Fees for British citizenship applications
The fees vary depending on your individual application and circumstances. Full details of the fees and how they can be paid can be found by visiting
As part of your application, you must provide your biometric information, such as your fingerprints and a photograph. The fee for this is £19.20.
Your biometric information will be retained by the Home Office until you have attended your citizenship ceremony.
What happens after you apply?
You will be sent a letter confirming that your application has been received but be aware that it may take up to 4 weeks for you to receive this confirmation.
The decision about your British citizenship application will generally take up to 6 months but some applications may take longer to process.
In the meantime, you will be informed if you need to provide more information for your application.
If your situation changes while you are waiting for your application to be processed, for instance, if you move to a new house, you should contact UK Visas and Immigration immediately.
You may be asked to attend an interview. You will not be allowed to bring an interpreter with you to this interview.
If your British citizenship application is successful, and you are over 18 years old, you will be invited to book a place for a citizenship ceremony.
Citizenship ceremonies are arranged by local councils and are generally organised for a group, although you can ask for a private ceremony.
You may take 2 guests, and you must have your invitation with you when you attend.
The ceremony fee is £80.
Should your ceremony be in the UK, it will generally be held close to where you live.
Should you wish to request a citizenship ceremony abroad because you are away from the UK, you may ask that the ceremony be held at your local embassy or consulate.
If you will be abroad for only a few months, your request may be denied, and you may be asked to delay the ceremony until your return to the UK.
During the citizenship ceremony, you will be asked to make an oath of allegiance and a pledge, that represents your agreement to respect the laws, rights and freedoms of the UK.
At the end of the ceremony, you will receive your certificate of British citizenship and a welcome pack.
If you apply to be a British Overseas Territories citizen, a British overseas citizen, or a British subject, then you will not be required to attend a citizenship ceremony. However, you will be required to make an oath of allegiance.
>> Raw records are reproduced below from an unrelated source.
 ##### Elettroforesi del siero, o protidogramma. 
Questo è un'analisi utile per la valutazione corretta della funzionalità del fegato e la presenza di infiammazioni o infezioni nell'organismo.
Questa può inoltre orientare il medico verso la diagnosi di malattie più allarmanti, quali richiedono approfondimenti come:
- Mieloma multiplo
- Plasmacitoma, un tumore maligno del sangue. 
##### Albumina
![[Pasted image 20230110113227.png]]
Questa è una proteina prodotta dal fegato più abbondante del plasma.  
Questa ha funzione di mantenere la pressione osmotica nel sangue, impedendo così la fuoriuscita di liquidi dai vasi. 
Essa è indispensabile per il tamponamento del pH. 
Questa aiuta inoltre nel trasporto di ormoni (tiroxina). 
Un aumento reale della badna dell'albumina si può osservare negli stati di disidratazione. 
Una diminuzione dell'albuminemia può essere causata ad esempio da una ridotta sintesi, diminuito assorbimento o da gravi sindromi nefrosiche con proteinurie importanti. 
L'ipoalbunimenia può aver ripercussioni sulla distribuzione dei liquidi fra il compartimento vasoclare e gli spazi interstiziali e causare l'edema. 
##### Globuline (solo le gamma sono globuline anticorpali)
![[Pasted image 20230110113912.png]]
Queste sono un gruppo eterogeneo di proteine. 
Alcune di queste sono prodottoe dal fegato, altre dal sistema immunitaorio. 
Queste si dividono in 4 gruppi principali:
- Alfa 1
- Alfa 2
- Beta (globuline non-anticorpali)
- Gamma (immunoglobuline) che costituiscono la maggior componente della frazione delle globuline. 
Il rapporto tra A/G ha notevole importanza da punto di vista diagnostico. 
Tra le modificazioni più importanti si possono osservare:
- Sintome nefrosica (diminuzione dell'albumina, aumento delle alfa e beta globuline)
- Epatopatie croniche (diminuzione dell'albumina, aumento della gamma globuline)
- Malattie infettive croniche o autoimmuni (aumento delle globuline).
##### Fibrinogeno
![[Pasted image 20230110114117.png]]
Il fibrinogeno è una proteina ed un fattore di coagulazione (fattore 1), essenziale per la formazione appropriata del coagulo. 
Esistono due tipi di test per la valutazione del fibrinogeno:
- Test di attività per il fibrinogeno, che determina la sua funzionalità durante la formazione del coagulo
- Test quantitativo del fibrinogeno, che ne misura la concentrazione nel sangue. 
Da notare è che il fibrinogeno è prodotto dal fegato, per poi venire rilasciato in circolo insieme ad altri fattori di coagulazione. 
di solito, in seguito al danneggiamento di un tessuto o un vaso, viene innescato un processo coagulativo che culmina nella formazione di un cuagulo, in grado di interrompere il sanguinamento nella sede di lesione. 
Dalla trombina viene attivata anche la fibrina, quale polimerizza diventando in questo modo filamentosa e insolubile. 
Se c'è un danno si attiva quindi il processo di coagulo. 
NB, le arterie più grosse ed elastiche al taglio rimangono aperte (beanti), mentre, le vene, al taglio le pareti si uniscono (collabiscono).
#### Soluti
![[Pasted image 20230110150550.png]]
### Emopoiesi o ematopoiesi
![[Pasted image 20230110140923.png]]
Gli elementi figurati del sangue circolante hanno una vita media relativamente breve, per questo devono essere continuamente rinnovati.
What happens after you have attended your citizenship ceremony?
Once you have your certificate of British citizenship, you should send your biometric residence permit to the Home Office within 5 working days or either attending the citizenship ceremony or receiving your certificate of British citizenship. You will be fined up to £1,000 if you do not return your permit within 5 working days.
Before posting the biometric residence permit, you should cut it into 4 pieces. Return it in a windowless envelope with a letter stating that you are returning your permit because you are now a British citizen. The letter should state your name, date of birth and the document number on the front of the card.
Post it back to:
Naturalisation BRP Returns, PO Box 195, Bristol, BS20 1BT
How legal advice can help
The process of applying for British citizenship can be complex and confusing, especially where there are language barriers, or you are living outside the UK.
A solicitor specialising in immigration laws will have the knowledge and experience to help you assess your eligibility for British citizenship and gather the required documentation, communicate with the authorities on your behalf and guide your through the entire application process.